4
In addition to this worldwide tendency, the special nature of the Japanese-American company has been shaped by certain unique concerns. Foremost has been Japan’s desire to forestall U.S. trade barriers. If the Reagan administration succumbed so readily to protectionism, what about a future administration less ideologically committed to free trade?
How, then, to forestall American protectionism? By doing an end run around the borders. The strategy had two aspects. First, it was necessary to enter into supply contracts with American companies; second, to build new factories in the United States. In both respects, American workers would get jobs assembling Japanese components and then selling the finished goods to their fellow countrymen. Americans would become partners in Japanese enterprise. As a result, it was thought, the two nations would become a single, integrated, transpacific production system. There would be less demand for trade protection, because there would be less to protect.

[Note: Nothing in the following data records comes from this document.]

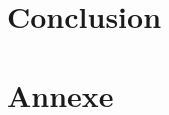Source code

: \documentclass[a4paper]{article}
\begin{document}

\section{Conclusion}

\clearpage

\section{Annexe}
\end{document}
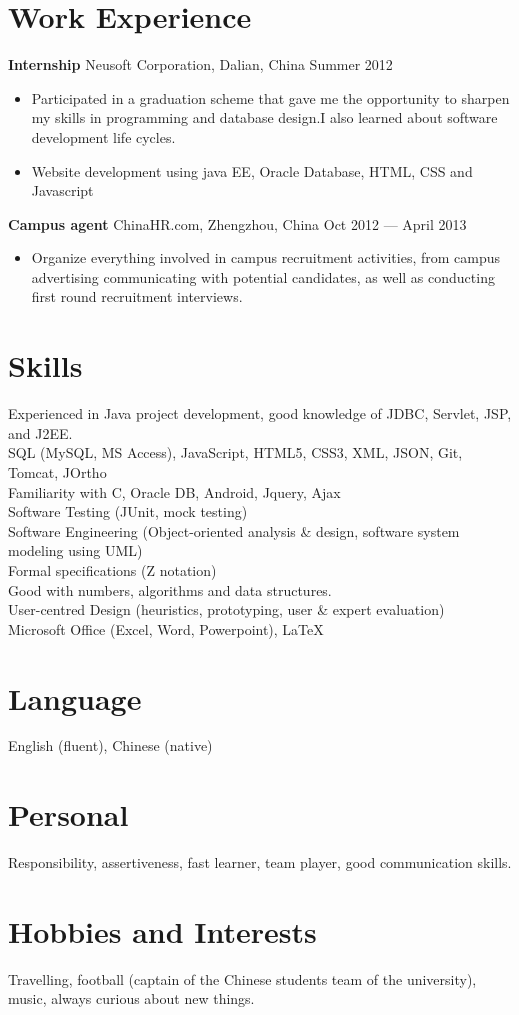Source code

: \documentclass[margin]{res}
\begin{document}
\begin{resume}
\section{Work Experience}
 {\bf Internship } Neusoft Corporation, Dalian, China \hfill Summer  2012
 \begin{itemize} \itemsep -2pt  %
  \item Participated in a graduation scheme that gave me the opportunity to
  sharpen my skills in programming and database design.I also learned about
  software development life cycles.
 \item Website development using java EE, Oracle Database, HTML, CSS and
 Javascript
 \end{itemize} 
{\bf Campus agent} ChinaHR.com, Zhengzhou, China \hfill  Oct 2012 --- April 2013
\begin{itemize} \itemsep -2pt %
\item Organize everything involved in campus recruitment activities, from campus
advertising communicating with potential candidates, as well as conducting first round recruitment interviews.
\end{itemize}
\section{Skills}
 Experienced in Java project development, good knowledge of JDBC, Servlet, JSP,
 and J2EE.\\
SQL (MySQL, MS Access), JavaScript, HTML5, CSS3, XML, JSON, Git, Tomcat, JOrtho\\
Familiarity with C, Oracle DB, Android, Jquery, Ajax\\
Software Testing (JUnit, mock testing)\\
Software Engineering (Object-oriented analysis \& design, software system
modeling using UML)\\
Formal specifications (Z notation)\\ 
Good with numbers, algorithms and data structures.\\
User-centred Design (heuristics, prototyping, user \& expert evaluation)\\
Microsoft Office (Excel, Word, Powerpoint), \LaTeX
\section{Language} English (fluent), Chinese (native)
\section{Personal} Responsibility, assertiveness, fast learner, team player,
good communication skills.
\section{Hobbies and Interests}
Travelling, football (captain of the Chinese students team of
the university), music, always curious about new things.
\end{resume} 
\end{document}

By the mid-1980s the strategy was already bearing fruit. Corporations that were technically “American,” but which had developed close relationships with Japanese suppliers and joint venturers, were steadfastly opposing tariffs and quotas on Japanese imports. Such devices would drive up the costs of their supplies. General Motors, IBM, GE, Kodak, and even Houdaille Industries could be counted on to support free trade. Also on the side of unrestricted trade were certain congressional districts in Ohio, Tennessee, North Carolina, California, and Oregon, where Japanese firms had set up manufacturing operations. Even the United Auto Workers were enthusiastic about the General Motors-Toyota joint venture in California, because it preserved American jobs.

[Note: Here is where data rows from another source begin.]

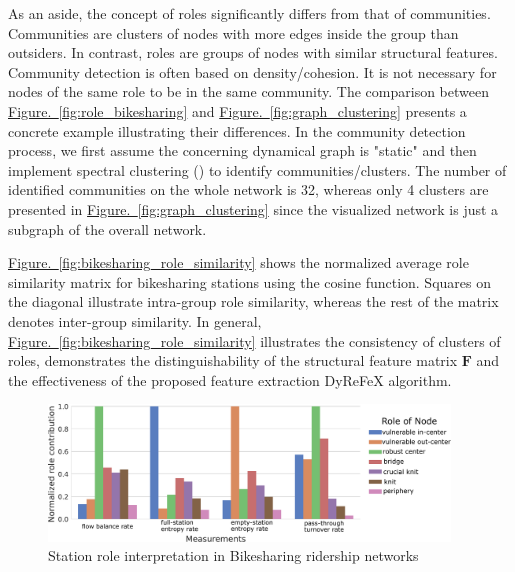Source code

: \documentclass[a4paper,fleqn]{cas-sc}
\begin{document}
As an aside, the concept of roles significantly differs from that of communities. Communities are clusters of nodes with more edges inside the group than outsiders. In contrast, roles are groups of nodes with similar structural features. Community detection is often based on density/cohesion. It is not necessary for nodes of the same role to be in the same community. The comparison between \hyperref[fig:role_bikesharing]{Figure.~\ref{fig:role_bikesharing}} and \hyperref[fig:graph_clustering]{Figure.~\ref{fig:graph_clustering}} presents a concrete example illustrating their differences. In the community detection process, we first assume the concerning dynamical graph is "static" and then implement spectral clustering (\citep{white2005spectral}) to identify communities/clusters. The number of identified communities on the whole network is 32, whereas only 4 clusters are presented in \hyperref[fig:graph_clustering]{Figure.~\ref{fig:graph_clustering}} since the visualized network is just a subgraph of the overall network.

\hyperref[fig:bikesharing_role_similarity]{Figure.~\ref{fig:bikesharing_role_similarity}} shows the normalized average role similarity matrix for bikesharing stations using the cosine function. Squares on the diagonal illustrate intra-group role similarity, whereas the rest of the matrix denotes inter-group similarity. In general, \hyperref[fig:bikesharing_role_similarity]{Figure.~\ref{fig:bikesharing_role_similarity}} illustrates the consistency of clusters of roles, demonstrates the distinguishability of the structural feature matrix $\mathbf{F}$ and the effectiveness of the proposed feature extraction DyReFeX algorithm.

\begin{figure}[!htb]
  \centering
  \includegraphics[width=0.95\textwidth]{figs/sense_making.pdf}
  \caption{Station role interpretation in Bikesharing ridership networks}\label{fig:sense_making}
\end{figure}
\end{document}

The strategy had a second advantage for the Japanese. In supplying American companies with key components or entire products, to which the Americans thereafter affixed their trademarks and distributed as their own, the Japanese created a captive market for their wares. And they gained an inexpensive method of distributing them. This meant that the Japanese could negotiate large contracts, wholesale. The costs and vagaries of retailing could be avoided. Risks, accordingly, could be reduced.

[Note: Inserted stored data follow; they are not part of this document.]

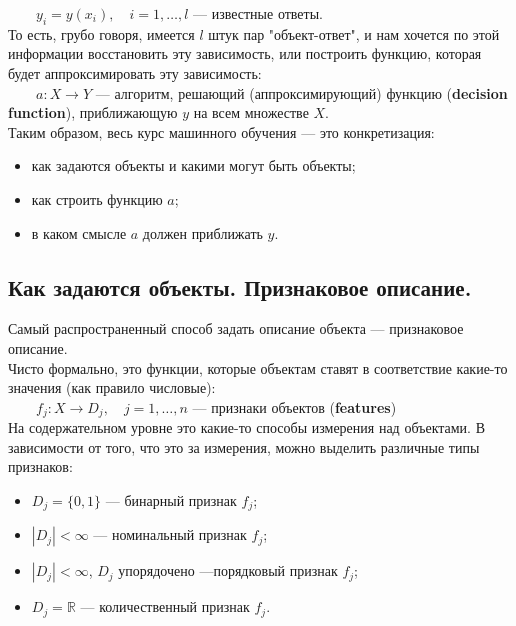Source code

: \documentclass{article}
\begin{document}
$\qquad y_i = y(x_i),\quad i = 1, \ldots,l$ --- известные ответы.
\\

То есть, грубо говоря, имеется $l$ штук пар "объект-ответ", и нам хочется по этой информации восстановить эту зависимость, или построить функцию, которая будет аппроксимировать эту зависимость:
\\

$\qquad a: X \rightarrow Y$ --- алгоритм, решающий (аппроксимирующий) функцию (\textbf{decision function}),
приближающую $y$ на всем множестве $X$.
\\

Таким образом, весь курс машинного обучения --- это конкретизация:

\begin{itemize}
\item как задаются объекты и какими могут быть объекты;
\item как строить функцию $a$;
\item в каком смысле $a$ должен приближать $y$.
\end{itemize}

\newpage
\subsection{Как задаются объекты. Признаковое описание.}

Самый распространенный способ задать описание объекта --- признаковое описание.
\\

Чисто формально, это функции, которые объектам ставят в соответствие какие-то значения (как правило числовые):
\\

$\qquad f_j: X \rightarrow D_j,\quad j = 1, \ldots, n$
--- признаки объектов (\textbf{features})
\\

На содержательном уровне это какие-то способы измерения над объектами. В зависимости от того, что это за измерения, можно выделить различные типы признаков:

\begin{itemize}
\item $D_j = \{0, 1\}$ --- бинарный признак $f_j$;

\item $|D_j| < \infty$ --- номинальный признак $f_j$;

\item $|D_j| < \infty$,   $D_j$ упорядочено ---порядковый признак $f_j$;

\item $D_j = \mathbb{R}$ --- количественный признак $f_j$.
\end{itemize}
\end{document}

From the viewpoint of the Japanese, these advantages were worth paying for. American corporations that have linked up with the Japanese have thus received attractive terms. American towns that have welcomed Japanese manufacturers have gained good corporate citizens. By the late 1980s the new Japanese-American corporation seemed to be serving both nations well. Or was it?
5
The Japanese strategy has benefited Japan in a third but more important way. It is here that Americans might appropriately be concerned, because these benefits have not been entirely reciprocal.
Look closely at these new joint ventures and transnational investments. There has been a pattern to them. Basic research leading to initial product design continues to be carried out in the United States. Then the specific design and production of the most complex parts and sophisticated assemblies has occurred in Japan. Back in America workers have put the final pieces together. And a different group of American workers has distributed, marketed, and sold the products to other Americans. In other words, Americans have taken charge of the two ends of the production process—the major research innovations and the final assembly and sales. The Japanese have concentrated on the complex production in between, where large numbers of workers gain technological and organizational competence.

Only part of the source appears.